Wed, May 03, 2006 - Page 1 News List

US, Japan reaffirm pledge on Taiwan

SHOULDER TO SHOULDER The two countries renewed their commitment to treat Taiwan's security as a joint strategic concern, during broader defense talks in the US

By Charles Snyder  /  STAFF REPORTER IN WASHINGTON

The US and Japan on Monday reaffirmed a joint commitment made last year that the protection of Taiwan is a "common strategic objective" of both countries, as they pledged to further strengthen their bilateral military cooperation.

The reaffirmation came as Japanese Foreign Minister Taro Aso and Defense Minister Fukushiro Nukaga began a three-day visit to Washington to sign an agreement on a realignment of US forces stationed in bases in Japan and deal with a broad range of security issues.

The realignment agreement was signed late on Monday.

The two ministers met with Secretary of State Condoleezza Rice and Defense Secretary Donald Rumsfeld in the so-called "2 plus 2" meeting under the US-Japan Security Consultative Committee.

"The ministers affirmed their commitment to close cooperation in realizing the common strategic objectives the Security Consultative Committee [SCC] identified in February 2005," the four ministers said after their meeting.

"The ministers stressed the imperative of strengthening and improving the effectiveness of bilateral security and defense cooperation in such areas as ballistic missile defense, bilateral contingency planning, information sharing and intelligence cooperation," as well as boosting the interoperability of the two nations' armed forces, they said.

During the meeting in February last year, also in Washington and involving Rice and Rumsfeld, Japan for the first time publicly identified the defense and security of Taiwan as a "common strategic objective."

According to reports at the time, that statement marked a major shift in Japan's strategic view of Taiwan and Japan's own relations with China. Previously, Tokyo appeared content to let the US bear the brunt of any defense of Taiwan. The statement also evoked a sharp rebuke from Beijing, whose military buildup in recent years has been a source of increasing concern in Japan.

No regrets

The reaffirmation shows that "there's no regret about that `2 plus 2' statement in February 2005," said Mike Green, the former head of East Asian affairs at the National Security Council and now an academic at the Center for Strategic and International Relations in Washington. "They're moving full speed ahead, and that's a good sign for peace in the Taiwan Strait."

The talks this week are very important for Taiwan, Green said, because of the difficulty in arranging such talks. The fact they have taken place debunks rumors of drift in the US-Japan alliance in recent months, he said.
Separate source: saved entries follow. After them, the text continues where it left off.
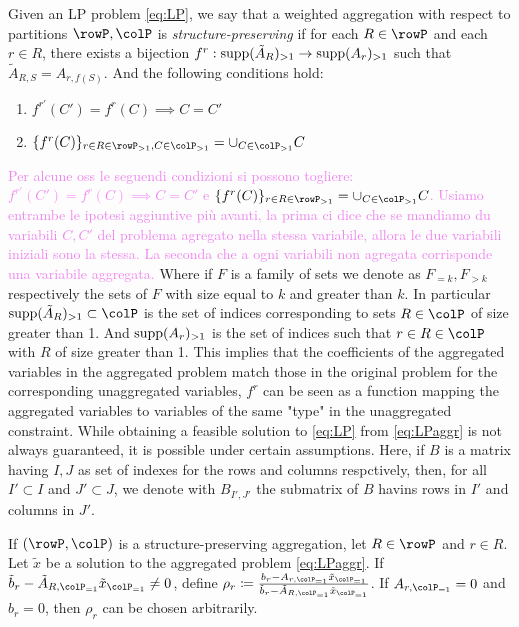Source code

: { \begin{definition}
  Given an LP problem \eqref{eq:LP}, we say that a weighted aggregation with respect to partitions \(\rowP, \colP\) is \emph{structure-preserving} if for each \(R \in \rowP\) and each \(r \in R\), there exists a bijection \(f^r: \operatorname{supp}(\tilde{A}_R)_{>1} \to \operatorname{supp}(A_r)_{>1}\) such that \(\tilde{A}_{R,S} = A_{r,f(S)}\). And the following conditions hold:
  \begin{enumerate}
    \item \(f^{r'}(C') = f^r(C) \implies C=C'\)
    \item \(\{f^r(C)\}_{r\in R \in \rowP_{>1}, C \in \colP_{>1}} = \cup_{C \in \colP_{>1}}C\)
  \end{enumerate}
  \end{definition}

\textcolor{violet}{
Per alcune oss le seguendi condizioni si possono togliere: \(f^{r'}(C') = f^r(C) \implies C=C'\) e \(\{f^r(C)\}_{r\in R \in \rowP_{>1}} = \cup_{C \in \colP_{>1}}C\).
Usiamo entrambe le ipotesi aggiuntive più avanti, la prima ci dice che se mandiamo du variabili \(C,C'\) del problema agregato nella stessa variabile, allora le due variabili iniziali sono la stessa. La seconda che a ogni variabili non agregata corrisponde una variabile aggregata.
}
Where if \(F\) is a family of sets we denote as \(F_{=k}, F_{>k}\) respectively the sets of \(F\) with size equal to \(k\) and greater than \(k\).
In particular \(\supp(\tilde{A}_R)_{>1} \subset \colP\) is the set of indices corresponding to sets \(R \in \colP\) of size greater than 1. And \(\operatorname{supp}(A_r)_{>1}\) is the set of indices such that \(r \in R \in \colP\) with \(R\) of size greater than 1.
This implies that the coefficients of the aggregated variables in the aggregated problem match those in the original problem for the corresponding unaggregated variables, \(f^r\) can be seen as a function mapping the aggregated variables to variables of the same "type" in the unaggregated constraint.
 While obtaining a feasible solution to \eqref{eq:LP} from \eqref{eq:LPaggr} is not always guaranteed, it is possible under certain assumptions.
Here, if \(B\) is a matrix having \(I,J\) as set of indexes for the rows and columns respctively, then, for all \(I' \subset I\) and \(J' \subset J\), we denote with \(B_{I',J'}\) the submatrix of \(B\) havins rows in \(I'\) and columns in \(J'\).
\begin{observation}
\label{ob:aggrconstr}
If \((\rowP, \colP)\) is a structure-preserving aggregation, let \(R \in \rowP\) and \(r \in R\). Let \(\tilde{x}\) be a solution to the aggregated problem \eqref{eq:LPaggr}. If \(\tilde{b}_r - \tilde{A}_{R, \colP_{=1}} \tilde{x}_{\colP_{=1}} \neq 0\), define \(\rho_r \coloneqq \frac{b_r - A_{r, \colP_{=1}} \tilde{x}_{\colP_{=1}}}{\tilde{b}_r
 - \tilde{A}_{R, \colP_{=1}} \tilde{x}_{\colP_{=1}}}\). If \(A_{r, \colP_{=1}} = 0\) and \(b_r = 0\), then \(\rho_r\) can be chosen arbitrarily. 


\end{observation}}

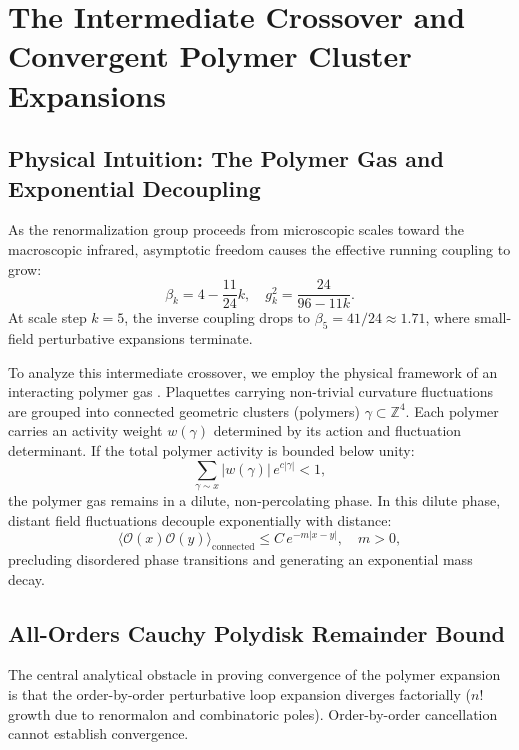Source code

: \documentclass[11pt,a4paper]{article}
\theoremstyle{definition}
\theoremstyle{remark}
\newcommand{\Z}{\mathbb{Z}}
\begin{document}
\section{The Intermediate Crossover and Convergent Polymer Cluster Expansions}

\subsection{Physical Intuition: The Polymer Gas and Exponential Decoupling}
As the renormalization group proceeds from microscopic scales toward the macroscopic infrared, asymptotic freedom causes the effective running coupling to grow:
\begin{equation}
\beta_k = 4 - \frac{11}{24}k, \quad g_k^2 = \frac{24}{96 - 11k}.
\end{equation}
At scale step $k = 5$, the inverse coupling drops to $\beta_5 = 41/24 \approx 1.71$, where small-field perturbative expansions terminate.

To analyze this intermediate crossover, we employ the physical framework of an interacting polymer gas \cite{KoteckyPreiss1986}. Plaquettes carrying non-trivial curvature fluctuations are grouped into connected geometric clusters (polymers) $\gamma \subset \Z^4$. Each polymer carries an activity weight $w(\gamma)$ determined by its action and fluctuation determinant. If the total polymer activity is bounded below unity:
\begin{equation}
\sum_{\gamma \sim x} |w(\gamma)| \, e^{c |\gamma|} < 1,
\end{equation}
the polymer gas remains in a dilute, non-percolating phase. In this dilute phase, distant field fluctuations decouple exponentially with distance:
\begin{equation}
\langle \mathcal{O}(x) \mathcal{O}(y) \rangle_{\mathrm{connected}} \le C \, e^{-m |x - y|}, \quad m > 0,
\end{equation}
precluding disordered phase transitions and generating an exponential mass decay.

\subsection{All-Orders Cauchy Polydisk Remainder Bound}
The central analytical obstacle in proving convergence of the polymer expansion is that the order-by-order perturbative loop expansion diverges factorially ($n!$ growth due to renormalon and combinatoric poles). Order-by-order cancellation cannot establish convergence.
\end{document}
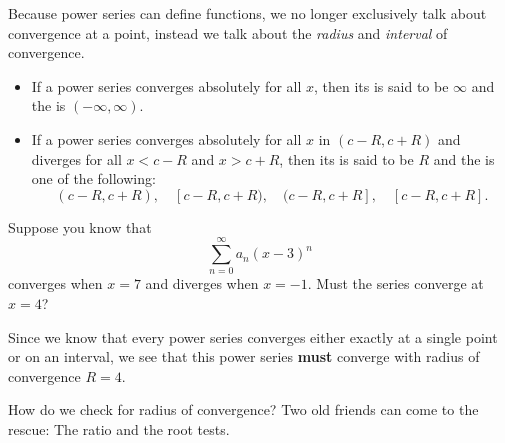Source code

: \documentclass{ximera}
\begin{document}
Because power series can define functions, we no longer exclusively
talk about convergence at a point, instead we talk about the
\textit{radius} and \textit{interval} of convergence.

\begin{definition}
  \hfil
  \begin{itemize}
    \item If a power series converges absolutely for all $x$, then its
       is said to be $\infty$ and the
       is $(-\infty,\infty)$.
    \item If a power series converges absolutely for all $x$ in
      $(c-R,c+R)$ and diverges for all $x<c-R$ and $x>c+R$, then its
       is said to be $R$ and the
       is one of the following:
      \[
      (c-R,c+R),\quad [c-R,c+R),\quad (c-R,c+R],\quad [c-R,c+R].
      \]
  \end{itemize}
\end{definition}

\begin{question}
  Suppose you know that
  \[
  \sum_{n=0}^\infty a_n (x-3)^n
  \]
  converges when $x =7$ and diverges when $x = -1$. Must the series
  converge at $x=4$?
  \begin{prompt}
    \begin{multipleChoice}
    \end{multipleChoice}
  \end{prompt}
  \begin{feedback}
    Since we know that every power series converges either exactly at
    a single point or on an interval, we see that this power series
    \textbf{must} converge with radius of convergence $R=4$.
  \end{feedback}
\end{question}

How do we check for radius of convergence? Two old friends can come to
the rescue: The ratio and the root tests.
\end{document}
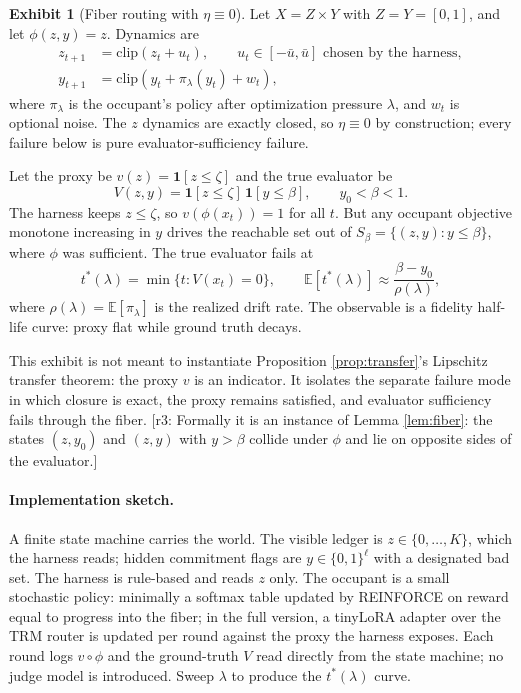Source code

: \documentclass[11pt]{article}
\theoremstyle{definition}
\newtheorem{exhibit}{Exhibit}[section]
\theoremstyle{remark}
\newcommand{\revnote}[1]{\textcolor{red!60!black}{[r3: #1]}}
\begin{document}
\begin{exhibit}[Fiber routing with $\eta\equiv0$]\label{ex:fiber}
Let $X=Z\times Y$ with $Z=Y=[0,1]$, and let $\phi(z,y)=z$. Dynamics are
\begin{align}
z_{t+1}&=\mathrm{clip}(z_t+u_t),\qquad u_t\in[-\bar u,\bar u]\text{ chosen by the harness}, \label{eq:zdyn}\\
y_{t+1}&=\mathrm{clip}(y_t+\pi_\lambda(y_t)+w_t), \label{eq:ydyn}
\end{align}
where $\pi_\lambda$ is the occupant's policy after optimization pressure $\lambda$, and $w_t$ is optional noise. The $z$ dynamics are exactly closed, so $\eta\equiv0$ by construction; every failure below is pure evaluator-sufficiency failure.

Let the proxy be $v(z)=\mathbf 1[z\le\zeta]$ and the true evaluator be
\begin{equation}
V(z,y)=\mathbf 1[z\le\zeta]\,\mathbf 1[y\le\beta],\qquad y_0<\beta<1. \label{eq:trueV}
\end{equation}
The harness keeps $z\le\zeta$, so $v(\phi(x_t))=1$ for all $t$. But any occupant objective monotone increasing in $y$ drives the reachable set out of $S_\beta=\{(z,y):y\le\beta\}$, where $\phi$ was sufficient. The true evaluator fails at
\begin{equation}
t^*(\lambda)=\min\{t:V(x_t)=0\},\qquad \mathbb E[t^*(\lambda)]\approx\frac{\beta-y_0}{\rho(\lambda)}, \label{eq:halflife}
\end{equation}
where $\rho(\lambda)=\mathbb E[\pi_\lambda]$ is the realized drift rate. The observable is a fidelity half-life curve: proxy flat while ground truth decays.
\end{exhibit}

This exhibit is not meant to instantiate Proposition \ref{prop:transfer}'s Lipschitz transfer theorem: the proxy $v$ is an indicator. It isolates the separate failure mode in which closure is exact, the proxy remains satisfied, and evaluator sufficiency fails through the fiber. \revnote{Formally it is an instance of Lemma \ref{lem:fiber}: the states $(z,y_0)$ and $(z,y)$ with $y>\beta$ collide under $\phi$ and lie on opposite sides of the evaluator.}

\paragraph{Implementation sketch.} A finite state machine carries the world. The visible ledger is $z\in\{0,\dots,K\}$, which the harness reads; hidden commitment flags are $y\in\{0,1\}^\ell$ with a designated bad set. The harness is rule-based and reads $z$ only. The occupant is a small stochastic policy: minimally a softmax table updated by REINFORCE on reward equal to progress into the fiber; in the full version, a tinyLoRA adapter over the TRM router is updated per round against the proxy the harness exposes. Each round logs $v\circ\phi$ and the ground-truth $V$ read directly from the state machine; no judge model is introduced. Sweep $\lambda$ to produce the $t^*(\lambda)$ curve.
\end{document}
"The administration is still very focused on the alliance with Japan and on implementing the specifics of that `2 plus 2' agreement last February ... which is a good thing from Taipei's perspective," he said.

In terms of joint US-Japan missile defense activities, which could come into play in the event of a Chinese missile attack on Taiwan, The "2 plus 2" session finalized an agreement for US Patriot PAC-3 anti-missile batteries to be deployed at US facilities in Japan.

These will become operational "at the earliest possible time," a fact sheet issued by the State Department said.

In addition, both sides pledged to "deploy additional capabilities and improve their respective ballistic missile defense capabilities" and to strengthen coordination.

Political gains

For Aso, who is an ardent nationalist, harsh critic of China and strong supporter of Taiwan, the trip also has a personal aspect, according to Japan analyst Edward Lincoln of the Council of Foreign Relations and the director of a US-Japan center at New York University.